Hard Drive Testing

From FreekiWiki
Jump to navigation Jump to search

This document is written from the perspective of use in Hardware Testing, but the sections on Starting Disktest, During Testing, and Finishing a Batch should be relevant to use in other areas.

The process of hard drive testing incorporates verification of a drive's SMART status, verification of the drive's ability to write and read all available surface area of the drive, and repeated overwriting of any previous data on the drive to ensure donors' data security.

The actual work to be done on hard drive testing ideally needs to happen only twice a day; once for a batch of smaller drives (≤100GB) in the morning and once for a batch of larger drives (>100GB) to run through the afternoon and overnight if necessary.

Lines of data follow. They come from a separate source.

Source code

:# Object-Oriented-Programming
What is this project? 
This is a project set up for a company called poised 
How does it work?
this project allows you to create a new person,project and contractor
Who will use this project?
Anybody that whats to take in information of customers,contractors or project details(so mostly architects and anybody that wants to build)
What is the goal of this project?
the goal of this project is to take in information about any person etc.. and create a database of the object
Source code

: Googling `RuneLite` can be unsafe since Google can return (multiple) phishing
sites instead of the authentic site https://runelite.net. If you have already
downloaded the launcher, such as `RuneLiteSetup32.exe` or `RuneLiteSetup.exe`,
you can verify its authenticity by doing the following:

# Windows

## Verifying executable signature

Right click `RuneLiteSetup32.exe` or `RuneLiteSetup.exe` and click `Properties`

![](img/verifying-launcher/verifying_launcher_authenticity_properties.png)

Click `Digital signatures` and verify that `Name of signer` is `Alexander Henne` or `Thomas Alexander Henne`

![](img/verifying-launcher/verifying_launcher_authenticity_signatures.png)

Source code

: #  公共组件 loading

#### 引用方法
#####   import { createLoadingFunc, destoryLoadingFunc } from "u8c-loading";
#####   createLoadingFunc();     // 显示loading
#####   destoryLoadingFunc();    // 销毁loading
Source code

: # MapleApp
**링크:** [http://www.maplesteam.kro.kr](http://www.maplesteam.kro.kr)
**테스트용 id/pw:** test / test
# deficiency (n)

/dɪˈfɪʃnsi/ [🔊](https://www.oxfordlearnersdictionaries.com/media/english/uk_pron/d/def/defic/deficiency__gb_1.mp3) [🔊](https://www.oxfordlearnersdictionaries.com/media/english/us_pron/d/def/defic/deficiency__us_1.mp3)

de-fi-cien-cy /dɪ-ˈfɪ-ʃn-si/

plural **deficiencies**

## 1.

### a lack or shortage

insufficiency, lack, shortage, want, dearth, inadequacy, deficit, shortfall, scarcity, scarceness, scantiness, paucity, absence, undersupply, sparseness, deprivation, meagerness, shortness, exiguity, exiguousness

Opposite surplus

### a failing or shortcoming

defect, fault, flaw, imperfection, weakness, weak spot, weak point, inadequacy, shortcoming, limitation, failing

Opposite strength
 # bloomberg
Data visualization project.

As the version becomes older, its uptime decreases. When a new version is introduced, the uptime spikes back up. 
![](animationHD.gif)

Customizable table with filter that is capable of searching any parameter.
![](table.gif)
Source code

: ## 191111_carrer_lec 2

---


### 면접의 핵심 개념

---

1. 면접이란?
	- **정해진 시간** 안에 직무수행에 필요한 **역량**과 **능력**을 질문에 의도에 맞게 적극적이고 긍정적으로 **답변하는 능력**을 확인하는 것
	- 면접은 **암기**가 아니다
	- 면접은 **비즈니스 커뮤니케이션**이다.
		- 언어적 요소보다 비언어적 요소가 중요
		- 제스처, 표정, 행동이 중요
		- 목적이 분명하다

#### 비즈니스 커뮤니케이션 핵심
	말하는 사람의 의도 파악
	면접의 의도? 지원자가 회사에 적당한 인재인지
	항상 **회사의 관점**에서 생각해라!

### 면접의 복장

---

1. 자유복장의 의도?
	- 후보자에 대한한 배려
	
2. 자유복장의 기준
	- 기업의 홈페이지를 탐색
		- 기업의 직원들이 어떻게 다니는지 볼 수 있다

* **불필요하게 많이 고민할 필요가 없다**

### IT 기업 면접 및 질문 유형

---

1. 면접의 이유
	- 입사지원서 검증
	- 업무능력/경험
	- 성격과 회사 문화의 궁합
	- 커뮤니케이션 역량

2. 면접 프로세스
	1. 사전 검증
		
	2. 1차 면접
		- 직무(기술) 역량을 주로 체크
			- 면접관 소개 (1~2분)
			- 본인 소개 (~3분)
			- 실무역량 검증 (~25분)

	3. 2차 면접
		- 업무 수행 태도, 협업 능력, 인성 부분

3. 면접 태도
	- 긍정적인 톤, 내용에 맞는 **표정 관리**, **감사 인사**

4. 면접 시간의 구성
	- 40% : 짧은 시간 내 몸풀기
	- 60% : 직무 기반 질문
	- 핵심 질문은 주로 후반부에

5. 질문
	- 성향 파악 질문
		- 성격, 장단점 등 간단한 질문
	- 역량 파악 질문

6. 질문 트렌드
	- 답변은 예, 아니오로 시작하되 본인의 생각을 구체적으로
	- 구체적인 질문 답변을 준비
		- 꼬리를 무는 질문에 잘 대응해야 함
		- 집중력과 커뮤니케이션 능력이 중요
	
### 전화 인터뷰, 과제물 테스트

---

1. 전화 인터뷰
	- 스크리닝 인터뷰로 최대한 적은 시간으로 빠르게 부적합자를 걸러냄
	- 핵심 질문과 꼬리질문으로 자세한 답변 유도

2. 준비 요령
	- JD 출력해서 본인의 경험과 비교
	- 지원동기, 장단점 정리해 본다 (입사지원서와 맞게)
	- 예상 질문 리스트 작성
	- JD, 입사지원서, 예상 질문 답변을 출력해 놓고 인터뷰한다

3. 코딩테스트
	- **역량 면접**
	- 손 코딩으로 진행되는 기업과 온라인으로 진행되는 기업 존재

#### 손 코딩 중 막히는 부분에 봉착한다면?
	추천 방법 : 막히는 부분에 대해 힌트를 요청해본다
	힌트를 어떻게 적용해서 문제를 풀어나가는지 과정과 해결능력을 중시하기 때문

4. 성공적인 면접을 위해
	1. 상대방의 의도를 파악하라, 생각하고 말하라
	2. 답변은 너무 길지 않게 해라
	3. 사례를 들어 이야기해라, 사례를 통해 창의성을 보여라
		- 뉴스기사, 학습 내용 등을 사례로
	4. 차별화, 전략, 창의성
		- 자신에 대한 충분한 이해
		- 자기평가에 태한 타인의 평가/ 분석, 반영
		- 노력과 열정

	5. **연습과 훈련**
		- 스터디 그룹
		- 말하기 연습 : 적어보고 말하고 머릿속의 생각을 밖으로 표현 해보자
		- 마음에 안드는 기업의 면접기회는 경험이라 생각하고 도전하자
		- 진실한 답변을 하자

Important note on Solid State Drives (SSD): The testing methodology we employ is intended for magnetic disc media and use on SSDs may not completely remove user data and/or may shorten the useful life of the device. As the number of donated SSDs is beginning to increase we are currently developing an approach for testing and wiping these devices properly; currently any SSDs received are to be securely stored and should NOT be reused until we can verify secure data destruction.

Setting Up

If there are finished hard drives already on the racks then proceed to Finishing a Batch.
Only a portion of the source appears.